How synthetic phonics works
Last updated at 15:15 03 June 2005
Synthetic phonics has been described as a "back to basics" way of teaching children to read and it will be the focus of the Government's literacy review.
The system teaches pupils to recognise the sounds of individual letters, and then blends of letters such as "sh", "th" and "ee".
Gradually pupils build up to "decoding" whole words from their constituent parts, for example "s-t-r-e-e-t".
Those in favour of synthetic phonics say it teaches children very quickly how to read almost any word they encounter.
But critics of the method have argued that while children can read individual words they often do not understand what the words mean.
Synthetic phonics proved hugely successful in trials involving 300 schoolchildren in Clackmannanshire, Scotland, that were evaluated earlier this year.

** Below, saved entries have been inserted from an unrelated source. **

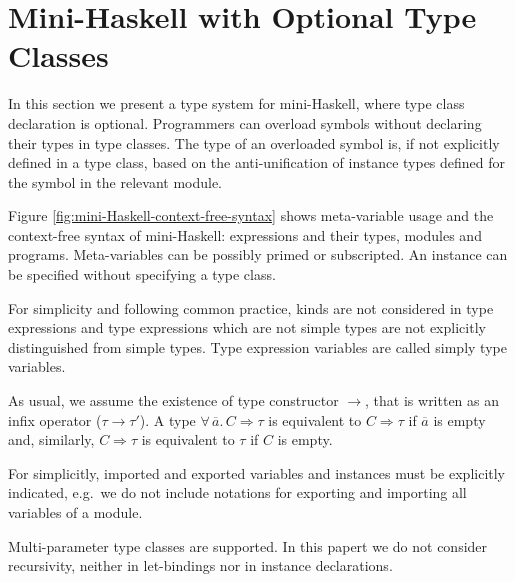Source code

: \section{Mini-Haskell with Optional Type Classes}
\label{Optional-type-classes}

In this section we present a type system for mini-Haskell, where type
class declaration is optional. Programmers can overload symbols
without declaring their types in type classes. The type of an
overloaded symbol is, if not explicitly defined in a type class, based
on the anti-unification of instance types defined for the symbol in
the relevant module.

Figure \ref{fig:mini-Haskell-context-free-syntax} shows meta-variable
usage and the context-free syntax of mini-Haskell: expressions and
their types, modules and programs. Meta-variables can be possibly
primed or subscripted. An instance can be specified without specifying
a type class. 


For simplicity and following common practice, kinds are not considered
in type expressions and type expressions which are not simple types
are not explicitly distinguished from simple types. Type expression
variables are called simply type variables. 

As usual, we assume the existence of type constructor $\to$, that is
written as an infix operator ($\tau \to \tau'$). A type
$\forall\,\overline{a}.\,C\Rightarrow \tau$ is equivalent to
$C\Rightarrow \tau$ if $\overline{a}$ is empty and, similarly,
$C\Rightarrow \tau$ is equivalent to $\tau$ if $C$ is empty.

For simplicitly, imported and exported variables and instances must be
explicitly indicated, e.g.~we do not include notations for exporting
and importing all variables of a module.

Multi-parameter type classes are supported. In this papert we do not
consider recursivity, neither in let-bindings nor in instance
declarations. 

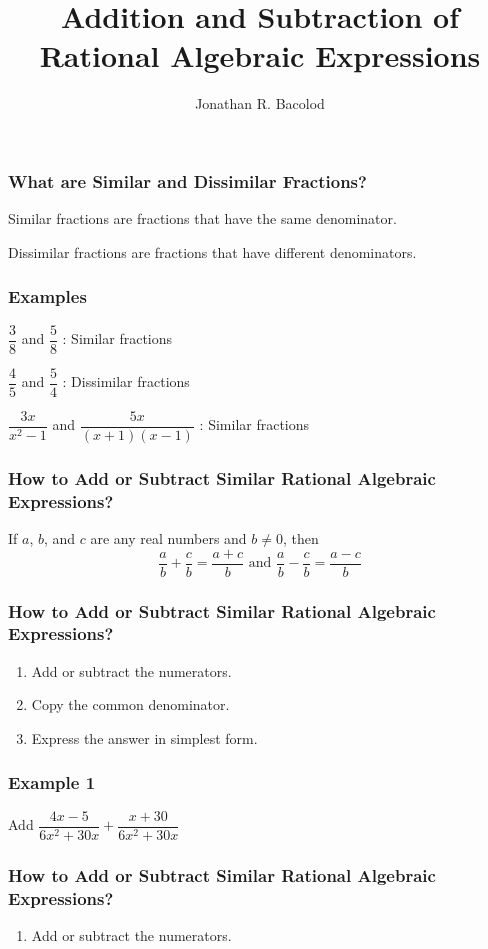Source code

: \documentclass[14pt]{beamer}
\title[] {Addition and Subtraction of Rational Algebraic Expressions}
\author{Jonathan R. Bacolod}
\institute[SHS]{Sauyo High School}
\date{}
\begin{document}
	\frame{\titlepage}
	
	\begin{frame}
		\frametitle{What are Similar and Dissimilar Fractions?}
		Similar fractions are fractions that have the same denominator.
		
		Dissimilar fractions are fractions that have different denominators.
	\end{frame}

    \begin{frame}
    	\frametitle{Examples}
    	$ \dfrac{3}{8} $ and $ \dfrac{5}{8} $ : \pause Similar fractions 
    	
    	\pause \vspace{1em} $ \dfrac{4}{5} $ and $ \dfrac{5}{4} $ : \pause Dissimilar fractions 
    	
    	\pause \vspace{1em} $ \dfrac{3x}{x^2 - 1} $ and $ \dfrac{5x}{(x + 1)(x - 1)} $ : \pause Similar fractions 
    \end{frame}

    \begin{frame}
    	\frametitle{How to Add or Subtract Similar Rational Algebraic Expressions?}
    	If $ a $, $ b $, and $ c $ are any real numbers and $ b \neq 0 $, then \[ \dfrac{a}{b} + \dfrac{c}{b} = \dfrac{a + c}{b} \text{ and } \dfrac{a}{b} - \dfrac{c}{b} = \dfrac{a - c}{b} \]
    \end{frame}

    \begin{frame}
    	\frametitle{How to Add or Subtract Similar Rational Algebraic Expressions?}
    	\begin{enumerate}
    		\item<1-> Add or subtract the numerators.
    		\item<2-> Copy the common denominator.
    		\item<3-> Express the answer in simplest form.
    	\end{enumerate}
    \end{frame}

    \begin{frame}
    	\frametitle{Example 1}
    	Add $ \dfrac{4x - 5}{6x^2 + 30x} + \dfrac{x + 30}{6x^2 + 30x} $ 
    \end{frame}

    \begin{frame}
    	\frametitle{How to Add or Subtract Similar Rational Algebraic Expressions?}
    	\begin{enumerate}
    		\item Add or subtract the numerators.
    	\end{enumerate}
    \end{frame}
\end{document}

By the age of 11, those children taught using synthetic phonics were three years ahead of their peers in reading skills.
Phonics was the dominant teaching system until the 1960s when new methods arrived, such as teaching children to learn whole words without mastering the alphabet "by rote".

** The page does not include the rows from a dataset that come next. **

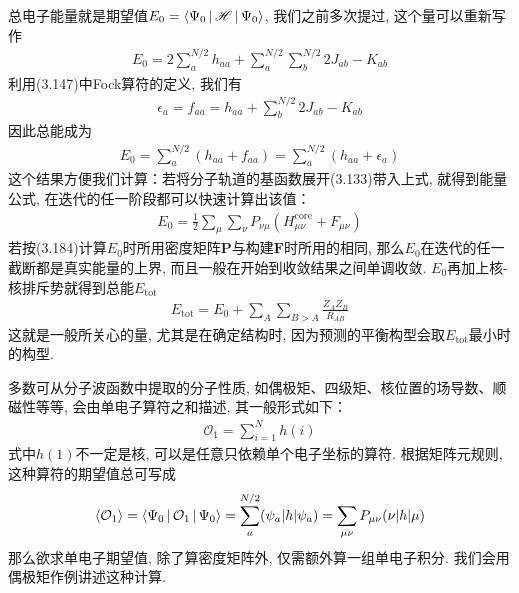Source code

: 总电子能量就是期望值$E_0 = \Braket{\Psi_0|\mathscr{H}|\Psi_0}$, 我们之前多次提过, 这个量可以重新写作
\begin{align}
E_0 =2\sum_a^{N/2}h_{aa} + \sum_a^{N/2}\sum_b^{N/2}2J_{ab}-K_{ab}
\end{align}
利用(3.147)中Fock算符的定义, 我们有
\begin{align}
\epsilon_a = f_{aa} = h_{aa} + \sum_b^{N/2}2J_{ab} - K_{ab}
\end{align}
因此总能成为
\begin{align}
E_0 = \sum_{a}^{N/2}(h_{aa}+f_{aa}) = \sum_{a}^{N/2}(h_{aa}+\epsilon_a)
\end{align}
这个结果方便我们计算：若将分子轨道的基函数展开(3.133)带入上式, 就得到能量公式, 在迭代的任一阶段都可以快速计算出该值：
\begin{align}
\label{3.184}
E_0 = \frac{1}{2}\sum_\mu\sum_\nu P_{\nu\mu}(H_{\mu\nu}^\mathrm{core}+F_{\mu\nu})
\end{align}
若按(3.184)计算$E_0$时所用密度矩阵$\mathbf{P}$与构建$\mathbf{F}$时所用的相同, 那么$E_0$在迭代的任一截断都是真实能量的上界, 而且一般在开始到收敛结果之间单调收敛. $E_0$再加上核-核排斥势就得到总能$E_\mathrm{tot}$
\begin{align}
E_\mathrm{tot} = E_0 + \sum_{A}\sum_{B>A}\frac{Z_AZ_B}{R_{AB}}
\end{align}
这就是一般所关心的量, 尤其是在确定结构时, 因为预测的平衡构型会取$E_\mathrm{tot}$最小时的构型.

多数可从分子波函数中提取的分子性质, 如偶极矩、四级矩、核位置的场导数、顺磁性等等, 会由单电子算符之和描述, 其一般形式如下：
\begin{align}
\mathcal{O}_1 = \sum_{i=1}^{N}h(i)
\end{align}
式中$h(1)$不一定是核\ha, 可以是任意只依赖单个电子坐标的算符. 根据矩阵元规则, 这种算符的期望值总可写成
\begin{align}
\Braket{\mathcal{O}_1} = \Braket{\Psi_0|\mathcal{O}_1|\Psi_0} = \sum_{a}^{N/2}(\psi_a|h|\psi_a) = \sum_{\mu\nu}P_{\mu\nu}(\nu|h|\mu)
\end{align}
那么欲求单电子期望值, 除了算密度矩阵外, 仅需额外算一组单电子积分. 我们会用偶极矩作例讲述这种计算. 


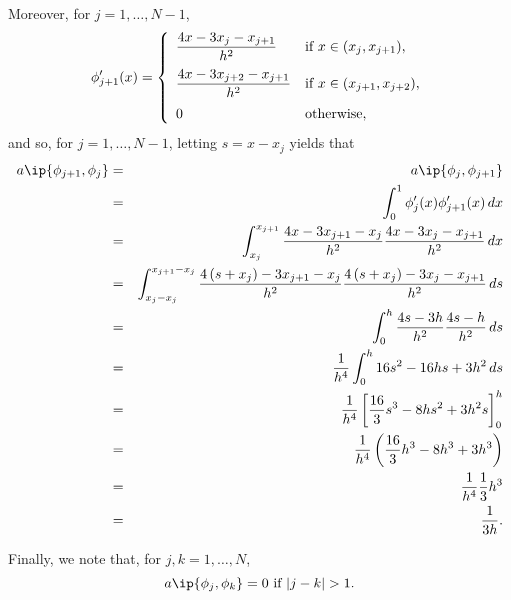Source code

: \begin{solution}
\begin{enumerate}
\begin{enumerate}
Moreover, for $j=1,\ldots,N-1$,
\[
\phi_{j+1}'(x)=\left\{\begin{array}{ll}
\displaystyle{{4x-3x_j-x_{j+1} \over h^2}} & \displaystyle{\mbox{if }x\in(x_j,x_{j+1})},
\\[10pt]
\displaystyle{{4x-3x_{j+2}-x_{j+1} \over h^2}} & \displaystyle{\mbox{if }x\in(x_{j+1},x_{j+2})},
\\[10pt]
0 & \mbox{otherwise},
\end{array}\right.
\]
and so, for $j=1,\ldots,N-1$, letting $s=x-x_j$ yields that
\begin{eqnarray*}
a\ip{\phi_{j+1},\phi_j}&=&a\ip{\phi_j,\phi_{j+1}}
\\
&=&\int_0^1\phi_j'(x)\phi_{j+1}'(x)\,dx
\\
&=&\int_{x_j}^{x_{j+1}}{4x-3x_{j+1}-x_j \over h^2}{4x-3x_j-x_{j+1} \over h^2}\,dx
\\
&=&\int_{x_j-x_j}^{x_{j+1}-x_j}{4\left(s+x_j\right)-3x_{j+1}-x_j \over h^2}{4\left(s+x_j\right)-3x_j-x_{j+1} \over h^2}\,ds
\\
&=&\int_0^h{4s-3h \over h^2}{4s-h \over h^2}\,ds
\\
&=&{1 \over h^4}\int_0^h16s^2-16hs+3h^2\,ds
\\
&=&{1 \over h^4}\left[{16 \over 3}s^3-8hs^2+3h^2s\right]_0^h
\\
&=&{1 \over h^4}\left({16 \over 3}h^3-8h^3+3h^3\right)
\\
&=&{1 \over h^4}{1 \over 3}h^3
\\
&=&{1 \over 3h}.
\end{eqnarray*}

Finally, we note that, for $j,k=1,\ldots,N$,
\[
a\ip{\phi_j,\phi_k}=0\mbox{ if }|j-k|>1.
\]


\end{enumerate}
\end{enumerate}
\end{solution}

The Government's national literacy strategy involves a combination of phonics with other methods.
Ministers have insisted phonics is already central to the literacy strategy but critics argue that it is being diluted by the other classroom techniques.
They say synthetic phonics only works when it is the sole method used.
Former Ofsted director of inspection Jim Rose will make recommendations to ministers by January next year on the role of phonics in a new literacy strategy.